According to the 2012 Economic Impact of Aviation in Arizona report, general aviation in Arizona generates an estimated $609 million in economic activity and supports $261 million in wages and benefits annually.
According to the FAA, Arizona has 78 public-use airports, which serve 22,786 pilots and 7,634 registered aircraft.
According to the 2012 Economic Impact of Aviation in Arizona report, general aviation supports 6,890 jobs in Arizona and sustains a payroll of $261 million annually.
According to the same report, general aviation supports $609 million in economic activity in Arizona annually.
According to FAA data, Arizona is home to 150 repair stations, 21 FAA-approved flight schools, 6,282 student pilots and 4,510 flight instructors. In addition, there are 64 fixed-base operators in the state, according to the AC-U-KWIK directory. According to Helicopter Association International, there are 147 heliports in Arizona.
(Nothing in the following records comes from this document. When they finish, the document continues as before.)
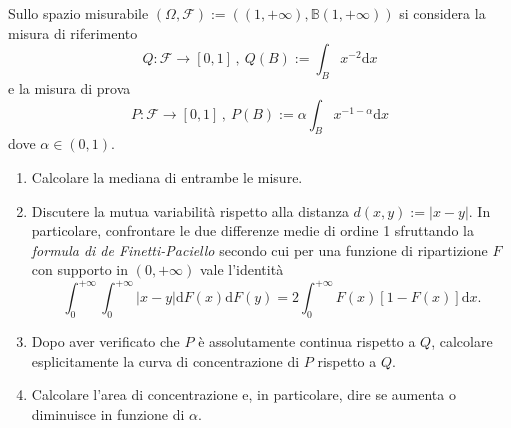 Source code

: 

\begin{esercizio}[Problema 2, 12/09/2024]
  Sullo spazio misurabile
  \(\left( \Omega, \mathcal{F} \right) := \left( (1, +\infty), \mathbb{B} (1,+\infty) \right)\)
  si considera la misura di riferimento
  \[
    Q : \mathcal{F} \to [0,1] \,,\ Q(B) := \int_{B} x^{-2} \mathrm d x
  \]
  e la misura di prova
  \[
    P : \mathcal{F} \to [0,1] \,,\ P(B) := \alpha \int_{B} x^{-1-\alpha} \mathrm d x
  \]
  dove \(\alpha \in (0,1)\).
  \begin{enumerate}[leftmargin=*]
  \item Calcolare la mediana di entrambe le misure.

  \item Discutere la mutua variabilità rispetto alla distanza
    \(d(x, y) := \left\lvert x-y \right\rvert\). In particolare,
    confrontare le due differenze medie di ordine 1 sfruttando la {\em
      formula di de Finetti-Paciello} secondo cui per una funzione di
    ripartizione \(F\) con supporto in \((0, +\infty)\) vale l'identità
    \[
      \int_{0}^{+\infty} \int_{0}^{+\infty} \left\lvert x-y \right\rvert \mathrm d
      F(x) \mathrm d F(y) = 2 \int_{0}^{+\infty} F(x) [1-F(x)] \mathrm d x .
    \]

  \item Dopo aver verificato che \(P\) è assolutamente continua
    rispetto a \(Q\), calcolare esplicitamente la curva di
    concentrazione di \(P\) rispetto a \(Q\).

  \item Calcolare l'area di concentrazione e, in particolare, dire se
    aumenta o diminuisce in funzione di \(\alpha\).
  \end{enumerate}
\end{esercizio}

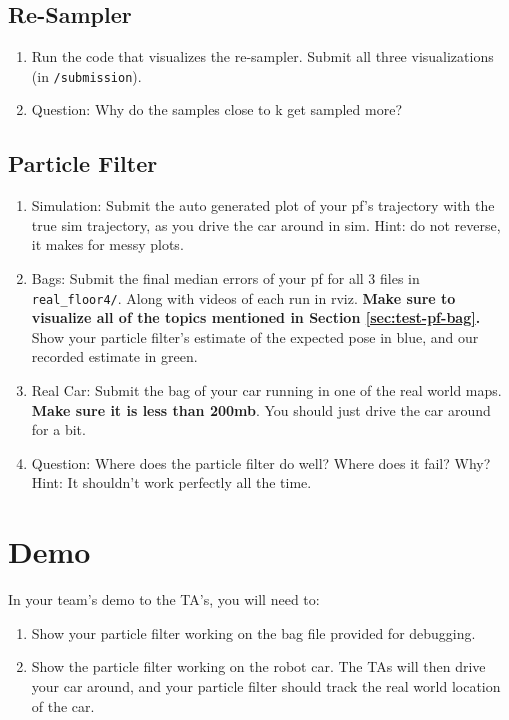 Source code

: \documentclass[final]{article}
\begin{document}
\subsection{Re-Sampler}
\begin{enumerate}
\item Run the code that visualizes the re-sampler. Submit all three visualizations (in \texttt{/submission}).
\item Question: Why do the samples close to k get sampled more?
\end{enumerate}

\subsection{Particle Filter}
\begin{enumerate}
\item Simulation: Submit the auto generated plot of your pf's trajectory with the true sim trajectory, as you drive the car around in sim. Hint: do not reverse, it makes for messy plots.
\item Bags: Submit the final median errors of your pf for all 3 files in \texttt{real\_floor4/}. Along with videos of each run in rviz. \textbf{Make sure to visualize all of the topics mentioned in Section \ref{sec:test-pf-bag}.} Show your particle filter's estimate of the expected pose in blue, and our recorded estimate in green.
\item Real Car: Submit the bag of your car running in one of the real world maps. \textbf{Make sure it is less than 200mb}. You should just drive the car around for a bit.
\item Question: Where does the particle filter do well? Where does it fail? Why? Hint: It shouldn’t work perfectly all the time.
\end{enumerate}

\section{Demo}

In your team’s demo to the TA’s, you will need to:
\begin{enumerate}
	\item Show your particle filter working on the bag file provided for debugging.
	\item Show the particle filter working on the robot car. The TAs will then drive your car around, and your particle filter should track the real world location
of the car.
\end{enumerate}
\end{document}
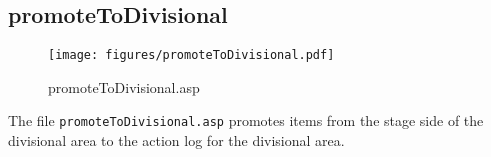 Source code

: \subsection{promoteToDivisional}
\begin{figure}[htb]
    \begin{center}
        \texttt{[image: figures/promoteToDivisional.pdf]}
    \end{center}
    \caption{promoteToDivisional.asp}
    \label{fig:promoteToDivisional}
\end{figure}

The file \verb|promoteToDivisional.asp| promotes items from the stage side of
the divisional area to the action log for the divisional area.
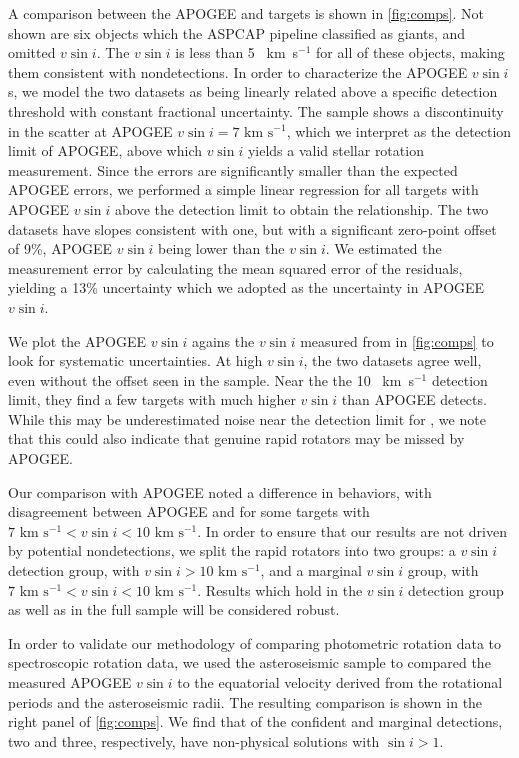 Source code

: \documentclass[manuscript]{aastex6}
\newcommand{\vsini}{\ensuremath{v \sin i}}
\newcommand{\kms}{\textrm{~km~s}\ensuremath{^{-1}}}
\begin{document}
A comparison between the APOGEE and \citet{Bruntt12} targets is shown in
\cref{fig:comps}. Not shown are six
objects which the ASPCAP pipeline classified as giants, and omitted
\vsini{}. The \citet{Bruntt12} \vsini{} is less than 5 \kms{} for all of 
these objects, making them consistent with 
nondetections.  In order to characterize the APOGEE \vsini{}s, we model the 
two datasets as being linearly related above a specific detection threshold 
with constant fractional uncertainty. The sample shows a 
discontinuity in the scatter at APOGEE \(\vsini=7\kms\), which we 
interpret as the detection limit of APOGEE, above which \vsini{} yields a 
valid stellar rotation measurement. Since the \citet{Bruntt12} errors are
significantly smaller than the expected APOGEE errors, we performed a simple 
linear regression for all targets with APOGEE \vsini{} above the detection 
limit to obtain the relationship. The two datasets have slopes
consistent with one, but with a significant zero-point offset of 9\%,
APOGEE \vsini{} being lower than the \citet{Bruntt12}
\vsini{}. We estimated the measurement error by calculating the mean squared 
error of the residuals, yielding a 13\% uncertainty which we adopted as the 
uncertainty in APOGEE \vsini{}.

We plot the APOGEE \vsini{} agains the \vsini{} measured from
\citet{Stauffer87} in \cref{fig:comps} to look for systematic
uncertainties. At high \vsini{}, the two datasets agree well, even
without the offset seen in the \citet{Bruntt12} sample. Near the the 10
\kms{} \citet{Stauffer87} detection limit, they find a few targets with
much higher \vsini{} than APOGEE detects. While this may be
underestimated noise near the detection limit for \citet{Stauffer87}, we
note that this could also indicate that genuine rapid rotators may be
missed by APOGEE\@.

Our comparison with APOGEE noted a difference in behaviors, with
disagreement between APOGEE and \citet{Stauffer87} for some
targets with \(7 \kms < \vsini < 10 \kms\). In order to ensure that our 
results are not driven by potential nondetections, we split the rapid
rotators into two groups: a \vsini{} detection group, with \(\vsini > 10
\kms\), and a marginal \vsini{} group, with \(7 \kms < \vsini < 10
\kms\). Results which hold in the \vsini{} detection group as well as in
the full sample will be considered robust.

In order to validate our methodology of comparing photometric rotation
data to spectroscopic rotation data, we used the asteroseismic sample to
compared the measured APOGEE \vsini{} to the equatorial velocity 
derived from the rotational periods and the asteroseismic radii. The resulting 
comparison is shown in the right panel of \cref{fig:comps}. We find that
of the confident and marginal detections, two and three, respectively, have 
non-physical solutions with \(\sin i > 1\). 
\end{document}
According to the University Aviation Association, flight departments in Arizona include Arizona State University in Mesa, Cochise Community College in Douglas, and Embry-Riddle Aeronautical University in Prescott.
Arizona is also home to many general aviation manufacturing companies including Honeywell Aerospace and Universal Avionics.
"Congress must act to advance small airports and general aviation, as this infrastructure is critical to rural communities and Arizona’s agricultural industry. This means not only ensuring that we continue to support funding for these operators and airports but that we invest in the future workforce of aviation personnel and critical areas such as sustainable fuel and new and emerging technologies.
North America will need 208,000 new pilots over the next 20 years, according to Boeing. These small aircraft and airports may not be as well-known as our large commercial airports, but they are critical to our economy, food supply and way of life."